Prólogo: Una ciudad misteriosa

                                                 PRÓLOGO
                                 UNA CIUDAD MISTERIOSA
Las torres de la ciudad se despliegan ante él como caparazones azulados de mariquitas, moteados por los agujeros algo más oscuros de los espaciopuertos. Las calles son franjas de colores que se entrecruzan y trenzan libremente entre los rascacielos. Tan sólo unas pocas naves vuelan entre un edificio y otro: es un momento tranquilo, y no hay casi nadie. En realidad nunca hay mucha gente por la ciudad.
El muchacho brota de la nada. El aire se vuelve denso, se congela en un punto concreto, y ahí está él.
Dobla dos dedos y empieza a volar. Coge velocidad. Deja que su vuelo se transforme e una picada.

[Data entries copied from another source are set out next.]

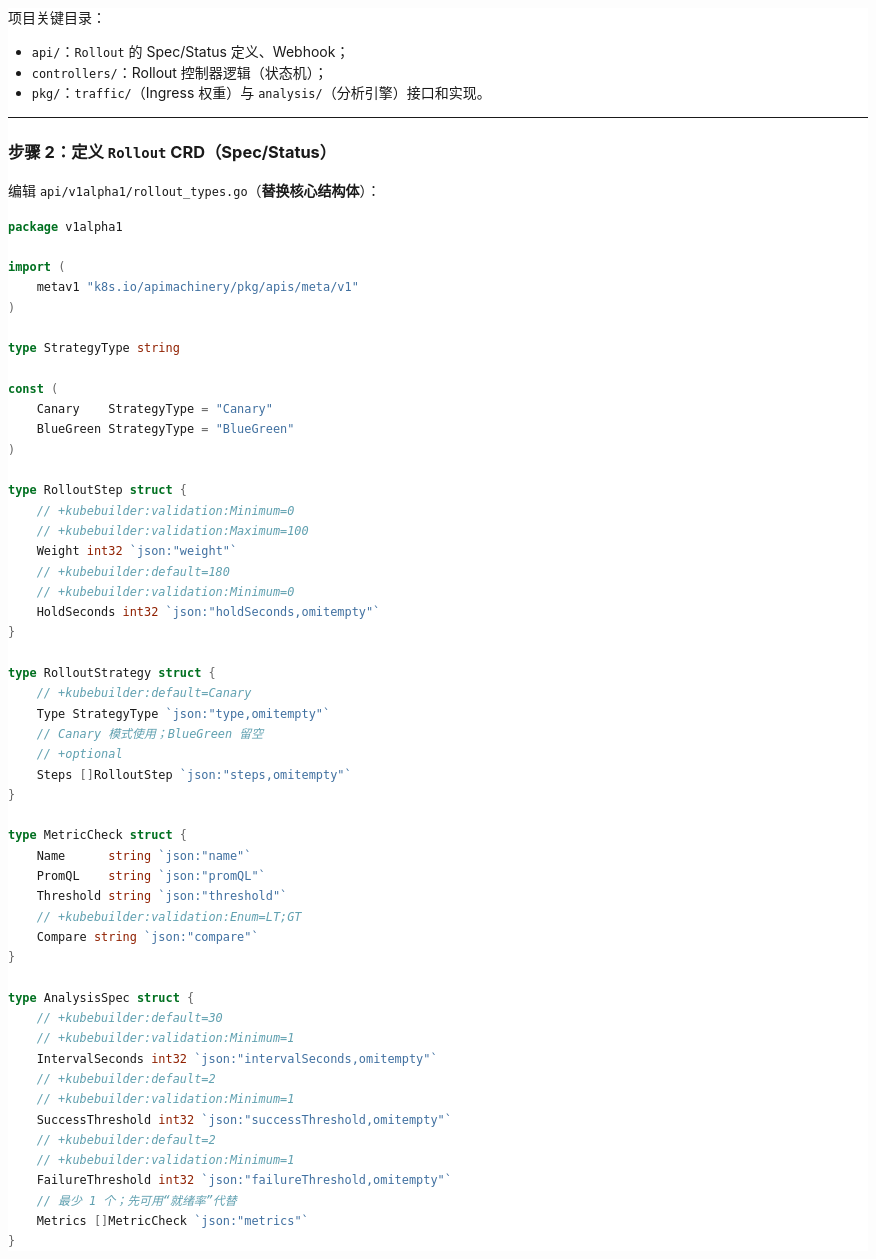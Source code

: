 项目关键目录：

* `api/`：`Rollout` 的 Spec/Status 定义、Webhook；
* `controllers/`：Rollout 控制器逻辑（状态机）；
* `pkg/`：`traffic/`（Ingress 权重）与 `analysis/`（分析引擎）接口和实现。

---

### 步骤 2：定义 `Rollout` CRD（Spec/Status）

编辑 `api/v1alpha1/rollout_types.go`（**替换核心结构体**）：

```go
package v1alpha1

import (
	metav1 "k8s.io/apimachinery/pkg/apis/meta/v1"
)

type StrategyType string

const (
	Canary    StrategyType = "Canary"
	BlueGreen StrategyType = "BlueGreen"
)

type RolloutStep struct {
	// +kubebuilder:validation:Minimum=0
	// +kubebuilder:validation:Maximum=100
	Weight int32 `json:"weight"`
	// +kubebuilder:default=180
	// +kubebuilder:validation:Minimum=0
	HoldSeconds int32 `json:"holdSeconds,omitempty"`
}

type RolloutStrategy struct {
	// +kubebuilder:default=Canary
	Type StrategyType `json:"type,omitempty"`
	// Canary 模式使用；BlueGreen 留空
	// +optional
	Steps []RolloutStep `json:"steps,omitempty"`
}

type MetricCheck struct {
	Name      string `json:"name"`
	PromQL    string `json:"promQL"`
	Threshold string `json:"threshold"`
	// +kubebuilder:validation:Enum=LT;GT
	Compare string `json:"compare"`
}

type AnalysisSpec struct {
	// +kubebuilder:default=30
	// +kubebuilder:validation:Minimum=1
	IntervalSeconds int32 `json:"intervalSeconds,omitempty"`
	// +kubebuilder:default=2
	// +kubebuilder:validation:Minimum=1
	SuccessThreshold int32 `json:"successThreshold,omitempty"`
	// +kubebuilder:default=2
	// +kubebuilder:validation:Minimum=1
	FailureThreshold int32 `json:"failureThreshold,omitempty"`
	// 最少 1 个；先可用“就绪率”代替
	Metrics []MetricCheck `json:"metrics"`
}

```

Aterriza sobre una de las autopistas flotantes que llevan hasta el muro, y la carretera se comba dócilmente para amortiguar el impacto.

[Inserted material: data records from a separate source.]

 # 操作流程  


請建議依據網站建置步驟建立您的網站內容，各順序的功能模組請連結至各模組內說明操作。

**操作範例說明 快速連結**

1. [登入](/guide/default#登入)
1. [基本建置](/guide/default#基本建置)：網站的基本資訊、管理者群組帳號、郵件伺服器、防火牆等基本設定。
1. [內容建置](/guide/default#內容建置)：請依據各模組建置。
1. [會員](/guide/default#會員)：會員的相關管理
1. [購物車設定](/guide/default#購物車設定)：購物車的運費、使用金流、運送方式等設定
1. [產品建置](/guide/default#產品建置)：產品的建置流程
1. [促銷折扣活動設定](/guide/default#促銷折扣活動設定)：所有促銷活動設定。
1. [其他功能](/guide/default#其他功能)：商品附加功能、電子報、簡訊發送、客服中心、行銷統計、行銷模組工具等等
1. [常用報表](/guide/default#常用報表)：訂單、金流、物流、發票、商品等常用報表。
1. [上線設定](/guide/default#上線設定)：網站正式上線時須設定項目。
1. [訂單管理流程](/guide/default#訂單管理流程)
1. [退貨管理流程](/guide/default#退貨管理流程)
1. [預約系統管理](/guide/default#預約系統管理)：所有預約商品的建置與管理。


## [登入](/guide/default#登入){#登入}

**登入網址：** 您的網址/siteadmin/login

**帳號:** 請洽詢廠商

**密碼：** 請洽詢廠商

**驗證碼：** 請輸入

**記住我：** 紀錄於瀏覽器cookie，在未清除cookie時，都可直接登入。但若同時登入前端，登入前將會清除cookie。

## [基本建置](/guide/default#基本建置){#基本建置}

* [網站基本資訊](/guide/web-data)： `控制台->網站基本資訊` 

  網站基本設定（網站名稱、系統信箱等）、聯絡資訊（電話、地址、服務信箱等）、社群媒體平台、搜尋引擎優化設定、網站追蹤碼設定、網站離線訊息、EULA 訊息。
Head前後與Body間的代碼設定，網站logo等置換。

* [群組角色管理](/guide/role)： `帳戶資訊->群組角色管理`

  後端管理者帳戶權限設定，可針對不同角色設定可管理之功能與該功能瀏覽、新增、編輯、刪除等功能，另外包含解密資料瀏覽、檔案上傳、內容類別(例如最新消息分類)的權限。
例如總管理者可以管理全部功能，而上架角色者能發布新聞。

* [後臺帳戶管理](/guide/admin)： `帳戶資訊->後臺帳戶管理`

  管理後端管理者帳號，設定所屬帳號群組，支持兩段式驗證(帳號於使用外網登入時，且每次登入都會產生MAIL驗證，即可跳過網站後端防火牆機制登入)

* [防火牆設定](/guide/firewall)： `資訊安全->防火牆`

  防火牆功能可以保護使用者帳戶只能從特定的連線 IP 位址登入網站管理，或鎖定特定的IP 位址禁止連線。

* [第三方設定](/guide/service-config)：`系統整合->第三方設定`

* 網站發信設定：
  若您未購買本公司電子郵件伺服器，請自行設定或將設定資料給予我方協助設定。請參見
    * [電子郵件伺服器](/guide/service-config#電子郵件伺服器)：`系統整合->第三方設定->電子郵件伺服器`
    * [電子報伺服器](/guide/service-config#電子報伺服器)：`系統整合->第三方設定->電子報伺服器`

Empieza a correr: no ve la hora de encontrarse con su amiga y enseñarle los nuevos rincones de la ciudad que ha descubierto. Le encanta volar con ella por las solitarias calles, adentrarse en los parques y las pequeñas tiendas vacías donde pueden coger lo que quieran e inventarse infinitos juegos.
Su amiga dice que la ciudad es estupenda, pero está desierta. El muchacho no entiende lo que quiere decir: está él, están las inteligencias artificiales, y además está el profesor. ¿A quién más necesitarían?
Al pensar en el profesor, el muchacho advierte un sutil sentimiento de culpabilidad: el profesor no quiere que asuma forma humana, porque dice que es un desperdicio de energía. Pero su amiga tiene esa forma y él quiere parecérsele, por lo menos un poco. Aunque luego, a lo mejor, vuelva a transformarse para ella, puede que en una de esas criaturas pequeñas que ella llama <<pajaritos>>, y que le hacen reír.

La calzada se mueve, inclinándose ante el muchacho. La áspera superficie se vuelve lisa y transparente como el cristal. Empieza a patinar. Llega hasta el suelo de un salto. Echa a correr de nuevo.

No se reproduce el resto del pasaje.